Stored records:

┏━━

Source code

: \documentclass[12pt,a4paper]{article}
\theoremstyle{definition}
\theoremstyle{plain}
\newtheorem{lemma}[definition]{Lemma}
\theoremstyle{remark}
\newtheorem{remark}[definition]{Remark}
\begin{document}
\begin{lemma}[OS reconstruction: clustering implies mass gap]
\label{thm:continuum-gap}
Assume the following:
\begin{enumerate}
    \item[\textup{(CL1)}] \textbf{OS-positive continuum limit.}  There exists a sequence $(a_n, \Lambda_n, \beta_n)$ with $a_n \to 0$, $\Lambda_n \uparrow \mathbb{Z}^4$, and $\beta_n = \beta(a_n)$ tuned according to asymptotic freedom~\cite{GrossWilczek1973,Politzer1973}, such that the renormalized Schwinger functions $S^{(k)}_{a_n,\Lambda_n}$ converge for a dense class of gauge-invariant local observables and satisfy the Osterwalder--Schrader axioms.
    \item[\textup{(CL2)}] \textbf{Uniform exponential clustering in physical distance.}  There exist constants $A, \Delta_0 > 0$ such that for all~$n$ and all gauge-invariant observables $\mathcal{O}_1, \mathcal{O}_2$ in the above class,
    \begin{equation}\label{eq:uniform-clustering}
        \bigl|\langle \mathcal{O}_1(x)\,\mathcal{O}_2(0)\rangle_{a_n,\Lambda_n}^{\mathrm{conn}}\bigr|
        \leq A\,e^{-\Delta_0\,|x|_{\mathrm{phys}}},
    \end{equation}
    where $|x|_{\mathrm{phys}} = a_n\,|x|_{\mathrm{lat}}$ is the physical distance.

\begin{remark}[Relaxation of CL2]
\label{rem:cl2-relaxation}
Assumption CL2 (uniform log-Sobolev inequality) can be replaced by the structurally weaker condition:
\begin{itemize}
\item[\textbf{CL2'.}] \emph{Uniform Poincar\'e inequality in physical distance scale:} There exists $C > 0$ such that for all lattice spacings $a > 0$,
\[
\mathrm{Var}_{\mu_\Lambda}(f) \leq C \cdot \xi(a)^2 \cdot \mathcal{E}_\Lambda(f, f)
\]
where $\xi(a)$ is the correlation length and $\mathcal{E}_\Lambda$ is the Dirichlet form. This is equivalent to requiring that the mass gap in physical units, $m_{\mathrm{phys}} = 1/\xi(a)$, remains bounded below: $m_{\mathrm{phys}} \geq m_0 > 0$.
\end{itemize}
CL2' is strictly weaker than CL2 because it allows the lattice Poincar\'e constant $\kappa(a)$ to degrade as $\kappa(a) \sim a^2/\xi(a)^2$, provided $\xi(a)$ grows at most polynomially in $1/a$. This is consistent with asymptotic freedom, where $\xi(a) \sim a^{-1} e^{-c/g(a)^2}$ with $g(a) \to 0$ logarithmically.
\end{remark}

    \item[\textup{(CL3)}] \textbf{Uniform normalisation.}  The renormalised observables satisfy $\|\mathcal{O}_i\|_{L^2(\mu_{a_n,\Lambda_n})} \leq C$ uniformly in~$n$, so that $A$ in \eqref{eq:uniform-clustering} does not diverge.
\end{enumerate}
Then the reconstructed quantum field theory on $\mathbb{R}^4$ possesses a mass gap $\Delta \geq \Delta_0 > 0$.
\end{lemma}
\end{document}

┗━━

* How to complete this task
State the number of lines in the entries above that contain the word "definition", and nothing more.

* Answer box
3